Perhaps some other readers can provide insight, I am not tied to a
particular approach as long as we achieve interworkability,
being able to exchange SGML documents across h/w and s/w platforms.

Hmmm... my reasons were chiefly practial too; they were based on
experience with the SGMLs package. Could you give some background (or
pointers to materials I should read) about these "various
implementations" that treat the prologue and the instance differently?

... application/sgml is fine. I just
don't like it when MH uses base64 encoding on my html body parts when
I know most of my audience can read html source -- perhaps I just need
to learn to use my tools better.


I suspect a configuration issue with MH creates the behaviour you
dislike.  Perhaps it assumes that application/* means binary content.

... Let's take another whack at the SGML->MIME correspondence:
...
I can't find the term "notation type" in the SGML standard. I have
found:
      4.75 data content notation: An application-specific ...

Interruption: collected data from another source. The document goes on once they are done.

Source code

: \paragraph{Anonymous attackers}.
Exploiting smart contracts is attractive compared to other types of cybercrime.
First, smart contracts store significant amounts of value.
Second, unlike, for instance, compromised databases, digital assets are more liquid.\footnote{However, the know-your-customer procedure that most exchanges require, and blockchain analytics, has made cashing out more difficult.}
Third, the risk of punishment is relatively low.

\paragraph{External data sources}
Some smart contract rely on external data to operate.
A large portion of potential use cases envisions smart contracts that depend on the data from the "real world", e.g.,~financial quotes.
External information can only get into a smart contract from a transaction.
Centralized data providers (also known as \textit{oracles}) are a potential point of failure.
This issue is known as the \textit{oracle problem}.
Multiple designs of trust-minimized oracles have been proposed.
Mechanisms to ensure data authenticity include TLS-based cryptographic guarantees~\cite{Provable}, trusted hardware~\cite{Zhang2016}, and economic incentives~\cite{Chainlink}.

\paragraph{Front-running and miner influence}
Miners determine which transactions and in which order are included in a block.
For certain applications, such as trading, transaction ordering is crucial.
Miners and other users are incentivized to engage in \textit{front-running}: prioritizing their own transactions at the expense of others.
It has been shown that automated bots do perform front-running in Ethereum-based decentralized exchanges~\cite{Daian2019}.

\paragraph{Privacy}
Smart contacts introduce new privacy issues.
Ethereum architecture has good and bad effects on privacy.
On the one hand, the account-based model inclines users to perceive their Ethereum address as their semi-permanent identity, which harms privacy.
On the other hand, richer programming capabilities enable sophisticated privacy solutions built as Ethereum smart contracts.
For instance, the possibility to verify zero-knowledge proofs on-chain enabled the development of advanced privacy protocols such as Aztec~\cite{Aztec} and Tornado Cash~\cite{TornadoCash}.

Once again my language is sloppy, perhaps I should be embarrassed,
but instead am encouraged and challenged to clean it up.  I will start
working on it this week.

... there's some redundancy: in SGML, the
choice of notations is expressed in the ENTITY declaration along with
the "filename" info. In MIME, the content type is expressed in the
referenced body part. When using MIME/SGML, we have to put it in both
places.


Yes, there is redundancy.  In effect we take specific SGML elements,
external entities, and promote (and copy) them to the MIME
encapsulation level.  Doing so makes the MIME body parts self
contained; one can default Multipart/SGML to Multipart/Mixed and view
the pictures, assuming you have the proper viewers.  Knowledge of SGML
is not needed to reduce the message body to a sequence of local files;
when the external entity filenames are replaced SGML knowledge is
needed but it is compartmentalized.  Thus, the layering of SGML inside
MIME creates the need for the redundancy.  Redundancy itself isn't
bad, just unnecessary redundancy.

Is the connection between SGML notiation identifiers and the MIME
Content-Type syntax supposed to be explicit, or is there an implicit
correspondence ...


Your example, duplicated below, of explicit connections is what I
intended.

      --8<
      Content-Type: application/postscript
      Content-ID: id1

      %!PS-Adobe...

      --8<
      Content-Type: application/sgml

      <!DOCTYPE T SYSTEM [
      <!NOTATION ps SYSTEM "application/postscript">
      <!ENTITY fig1 SYSTEM "id1" NDATA ps>
      ]>
      ...
      --8<--

Hmmm... the implicit connection is probably more practical, but it
introduces redundancy and the chance for errors. The explicit mapping
causes the namespace of SYSTEM identifiers to include MIME
content-types. Blech.


Say more about that.  I think users are more likely to be able to
relate valid MIME Content-types to the display software, and more
likely to have the appropriate software.  The idea, again, is to
promote 
interworkability.  Are people more likely to have viewers for the MIME
content-type?  Can I expect you to have a viewer?  Using the MIME
content-types increases the possibility that I will recognize what you
sent.  In summary, I don't see the disadvantages you do.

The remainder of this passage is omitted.